A parabola is a U-shaped curve that opens either upward or downward and has several properties that are important in mathematics and physics. In this article, we will explore how to calculate the vertex of a parabola, which is the highest or lowest point on the curve depending on its orientation. This information is crucial for solving many practical problems, such as determining the path of a projectile or optimizing a function.

Step 1: Understand the standard form of a quadratic equation

The equation of a parabola can be written in different forms, but the most common form to calculate the vertex easily is the standard form. A quadratic equation in standard form looks like this

y = ax^2 + bx + c

Here, ‘a’, ‘b’, and ‘c’ are constants, and ‘x’ and ‘y’ are variables.

Step 2: Identify the values for ‘a’, ‘b’, and ‘c’

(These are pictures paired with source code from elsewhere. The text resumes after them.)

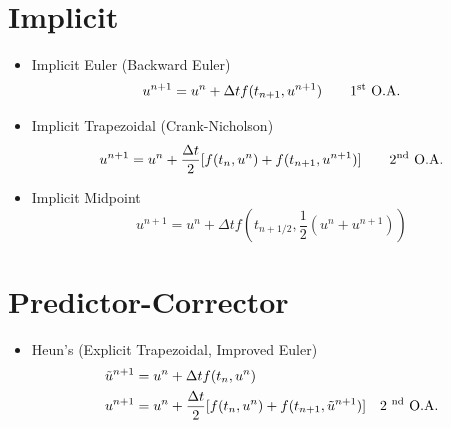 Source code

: \documentclass[oneside,a4paper,11pt]{report}
\begin{document}
\section{Implicit}
\begin{itemize}

\item Implicit Euler (Backward Euler)
\begin{equation}
u^{n+1} = u^n + \Delta t f(t_{n+1}, u^{n+1}) \qquad \text{1\textsuperscript{st} O.A.}
\end{equation}

\item Implicit Trapezoidal (Crank-Nicholson)
\begin{equation}
u^{n+1} = u^n + \frac{\Delta t}{2} [ f(t_n, u^n) + f(t_{n+1}, u^{n+1}) ] \qquad \text{2\textsuperscript{nd} O.A.}
\end{equation}

\item Implicit Midpoint
\begin{equation}
    u^{n+1} = u^n + \Delta t f\left (t_{n+1/2}, \frac{1}{2} \left (u^n + u^{n+1} \right ) \right )
\end{equation}

\end{itemize}

\section{Predictor-Corrector}
\begin{itemize}

\item Heun's (Explicit Trapezoidal, Improved Euler)
\begin{align}
\tilde{u}^{n+1} &= u^n + \Delta t f(t_n, u^n) \nonumber \\
u^{n+1}   &= u^n + \frac{\Delta t}{2} [ f(t_n, u^n) + f(t_{n+1}, \tilde{u}^{n+1}) ] \quad \text{2 \textsuperscript{nd} O.A.}
\end{align}

\end{itemize}
\end{document}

In order to calculate the vertex of a parabola, you need to first identify the values for ‘a’, ‘b’, and ‘c’ from the given equation. For example, given the equation y = 2x^2 – 4x + 3, you have:

a = 2

b = -4

c = 3

Step 3: Calculate x-coordinate (h) using vertex formula

To find out h (the x-coordinate of the vertex), use this formula:

h = -b / 2a

For our example:

h = -(-4) / (2 * 2) = 4 / 4 = 1

Step 4: Calculate y-coordinate (k) using x-coordinate value

Now that we know h (the x-coordinate), we can find k (the y-coordinate) by substituting h back into our original quadratic equation:

k = a * h^2 + b * h + c

For our example:

k = 2(1^2) – 4(1) + 3 = 2 – 4 + 3 = 1

Step 5: Identify the vertex

The vertex of the parabola is the point (h, k), so for our example, the vertex is (1, 1). If ‘a’ is positive, the parabola opens upwards, and (h, k) represents the lowest point on the curve. If ‘a’ is negative, the parabola opens downwards, and (h, k) represents the highest point on the curve.

In conclusion, calculating the vertex of a parabola requires understanding the standard form of a quadratic equation and then using simple algebraic formulas. Once you have mastered these steps, you will be well-equipped to solve various practical problems involving parabolas.